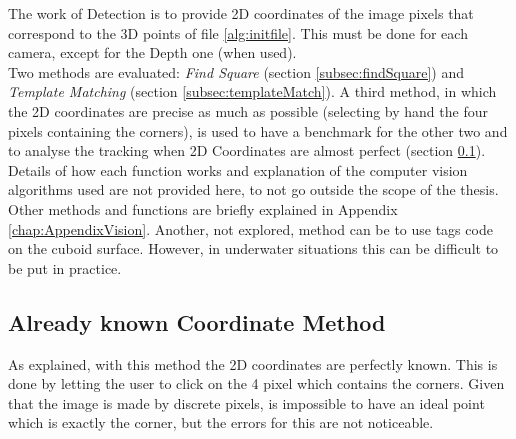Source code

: The work of Detection is to provide 2D coordinates of the image pixels that correspond to the 3D points of file \ref{alg:initfile}. This must be done for each camera, except for the Depth one (when used).\\
Two methods are evaluated: \textit{Find Square} (section \ref{subsec:findSquare}) and \textit{Template Matching} (section \ref{subsec:templateMatch}). A third method, in which the 2D coordinates are precise as much as possible (selecting by hand the four pixels containing the corners), is used to have a benchmark for the other two and to analyse the tracking when 2D Coordinates are almost perfect (section \ref{subsec:clickMethod}).\\
Details of how each function works and explanation of the computer vision algorithms used are not provided here, to not go outside the scope of the thesis.\\
Other methods and functions are briefly explained in Appendix \ref{chap:AppendixVision}. Another, not explored, method can be to use tags code on the cuboid surface. However, in underwater situations this can be difficult to be put in practice.

\subsection{Already known Coordinate Method}
\label{subsec:clickMethod}
As explained, with this method the 2D coordinates are perfectly known. This is done by letting the user to click on the 4 pixel which contains the corners. Given that the image is made by discrete pixels, is impossible to have an ideal point which is exactly the corner, but the errors for this are not noticeable.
§
» Task item
The expected output is every record above, copied exactly, without pictures.

» Expected answer
Source code

: The work of Detection is to provide 2D coordinates of the image pixels that correspond to the 3D points of file \ref{alg:initfile}. This must be done for each camera, except for the Depth one (when used).\\
Two methods are evaluated: \textit{Find Square} (section \ref{subsec:findSquare}) and \textit{Template Matching} (section \ref{subsec:templateMatch}). A third method, in which the 2D coordinates are precise as much as possible (selecting by hand the four pixels containing the corners), is used to have a benchmark for the other two and to analyse the tracking when 2D Coordinates are almost perfect (section \ref{subsec:clickMethod}).\\
Details of how each function works and explanation of the computer vision algorithms used are not provided here, to not go outside the scope of the thesis.\\
Other methods and functions are briefly explained in Appendix \ref{chap:AppendixVision}. Another, not explored, method can be to use tags code on the cuboid surface. However, in underwater situations this can be difficult to be put in practice.

\subsection{Already known Coordinate Method}
\label{subsec:clickMethod}
As explained, with this method the 2D coordinates are perfectly known. This is done by letting the user to click on the 4 pixel which contains the corners. Given that the image is made by discrete pixels, is impossible to have an ideal point which is exactly the corner, but the errors for this are not noticeable.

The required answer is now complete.